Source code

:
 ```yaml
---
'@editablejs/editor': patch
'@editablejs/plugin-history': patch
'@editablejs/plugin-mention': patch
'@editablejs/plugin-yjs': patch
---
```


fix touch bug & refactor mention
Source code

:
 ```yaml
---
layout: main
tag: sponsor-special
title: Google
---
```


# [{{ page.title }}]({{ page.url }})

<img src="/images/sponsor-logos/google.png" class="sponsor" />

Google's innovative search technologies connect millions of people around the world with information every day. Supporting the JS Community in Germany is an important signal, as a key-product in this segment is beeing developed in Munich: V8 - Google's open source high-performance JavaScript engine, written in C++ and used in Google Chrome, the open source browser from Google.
* * *
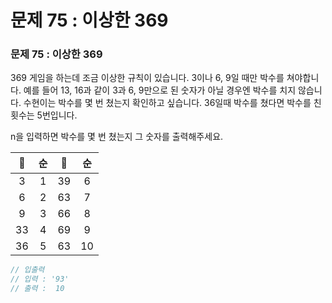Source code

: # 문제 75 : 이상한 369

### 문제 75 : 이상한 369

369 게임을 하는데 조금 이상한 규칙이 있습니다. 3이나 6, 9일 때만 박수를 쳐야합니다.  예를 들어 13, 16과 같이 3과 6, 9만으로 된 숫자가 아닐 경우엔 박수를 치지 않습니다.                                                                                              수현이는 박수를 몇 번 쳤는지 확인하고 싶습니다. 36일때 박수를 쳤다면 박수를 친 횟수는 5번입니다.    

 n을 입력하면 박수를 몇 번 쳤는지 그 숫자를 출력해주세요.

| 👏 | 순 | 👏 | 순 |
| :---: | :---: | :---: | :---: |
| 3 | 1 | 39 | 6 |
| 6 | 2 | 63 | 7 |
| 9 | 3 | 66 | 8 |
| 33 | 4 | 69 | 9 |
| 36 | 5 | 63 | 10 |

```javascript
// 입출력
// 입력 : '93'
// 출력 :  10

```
* * *
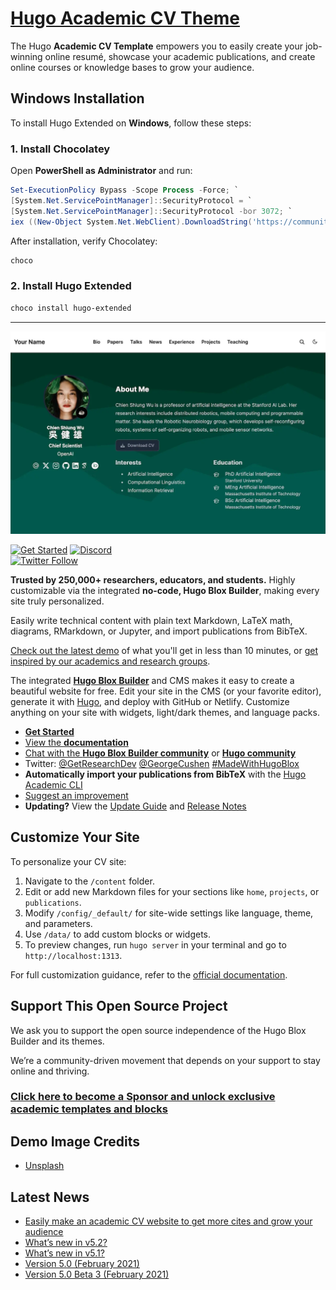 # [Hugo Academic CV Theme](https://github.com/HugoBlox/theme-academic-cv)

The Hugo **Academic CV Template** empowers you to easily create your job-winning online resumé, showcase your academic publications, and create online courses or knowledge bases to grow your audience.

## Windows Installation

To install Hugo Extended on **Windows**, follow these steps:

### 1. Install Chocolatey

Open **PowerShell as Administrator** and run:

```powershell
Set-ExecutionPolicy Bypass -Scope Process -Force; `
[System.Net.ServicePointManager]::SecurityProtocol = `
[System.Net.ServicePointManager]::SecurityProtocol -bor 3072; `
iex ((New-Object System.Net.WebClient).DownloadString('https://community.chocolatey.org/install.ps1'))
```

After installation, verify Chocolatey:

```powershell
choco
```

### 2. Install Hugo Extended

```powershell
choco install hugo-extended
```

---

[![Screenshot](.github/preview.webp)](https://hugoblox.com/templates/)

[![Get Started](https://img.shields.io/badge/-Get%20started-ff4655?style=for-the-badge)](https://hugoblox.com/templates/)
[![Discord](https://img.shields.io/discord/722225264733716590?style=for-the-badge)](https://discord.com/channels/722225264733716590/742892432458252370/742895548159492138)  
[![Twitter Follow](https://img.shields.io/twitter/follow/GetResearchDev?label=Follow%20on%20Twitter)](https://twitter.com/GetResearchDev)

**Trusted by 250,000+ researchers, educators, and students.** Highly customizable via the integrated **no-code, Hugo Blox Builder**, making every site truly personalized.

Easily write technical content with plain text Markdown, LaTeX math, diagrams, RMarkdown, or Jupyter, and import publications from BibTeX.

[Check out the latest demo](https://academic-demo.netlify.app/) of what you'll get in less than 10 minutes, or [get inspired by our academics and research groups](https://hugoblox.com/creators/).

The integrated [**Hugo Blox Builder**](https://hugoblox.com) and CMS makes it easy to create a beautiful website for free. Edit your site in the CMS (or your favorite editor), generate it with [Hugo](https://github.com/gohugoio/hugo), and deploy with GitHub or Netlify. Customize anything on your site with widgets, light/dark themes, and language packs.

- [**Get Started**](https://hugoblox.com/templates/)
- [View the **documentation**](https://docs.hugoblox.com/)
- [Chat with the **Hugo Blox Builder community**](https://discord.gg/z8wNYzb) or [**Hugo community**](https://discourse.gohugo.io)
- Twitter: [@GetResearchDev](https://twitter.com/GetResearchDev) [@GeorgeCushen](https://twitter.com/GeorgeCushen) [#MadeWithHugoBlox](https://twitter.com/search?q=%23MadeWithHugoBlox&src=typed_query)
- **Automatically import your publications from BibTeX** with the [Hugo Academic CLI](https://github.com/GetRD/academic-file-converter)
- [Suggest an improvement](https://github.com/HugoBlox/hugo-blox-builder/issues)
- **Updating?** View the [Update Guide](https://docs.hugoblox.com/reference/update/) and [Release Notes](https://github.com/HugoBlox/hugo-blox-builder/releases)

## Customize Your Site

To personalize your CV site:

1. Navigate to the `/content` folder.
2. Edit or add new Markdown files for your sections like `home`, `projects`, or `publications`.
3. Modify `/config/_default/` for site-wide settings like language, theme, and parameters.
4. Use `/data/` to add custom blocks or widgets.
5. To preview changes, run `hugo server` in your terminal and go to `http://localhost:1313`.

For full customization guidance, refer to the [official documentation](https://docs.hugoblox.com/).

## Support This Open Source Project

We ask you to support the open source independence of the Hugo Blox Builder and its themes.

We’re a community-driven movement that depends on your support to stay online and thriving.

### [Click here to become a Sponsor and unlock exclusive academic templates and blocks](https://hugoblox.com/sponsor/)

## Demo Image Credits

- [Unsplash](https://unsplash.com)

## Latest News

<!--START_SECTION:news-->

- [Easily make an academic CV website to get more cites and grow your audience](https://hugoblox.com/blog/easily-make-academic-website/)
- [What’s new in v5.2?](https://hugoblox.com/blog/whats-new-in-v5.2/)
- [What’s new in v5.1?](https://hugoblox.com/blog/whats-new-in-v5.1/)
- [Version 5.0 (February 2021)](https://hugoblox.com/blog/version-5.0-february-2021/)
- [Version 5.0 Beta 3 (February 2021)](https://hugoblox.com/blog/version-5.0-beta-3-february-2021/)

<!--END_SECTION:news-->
* * *
* [EXERCISE GOAL] In the material above, each line with the word "BibTeX" should be copied.

* [TASK RESPONSE]
Easily write technical content with plain text Markdown, LaTeX math, diagrams, RMarkdown, or Jupyter, and import publications from BibTeX.
- **Automatically import your publications from BibTeX** with the [Hugo Academic CLI](https://github.com/GetRD/academic-file-converter)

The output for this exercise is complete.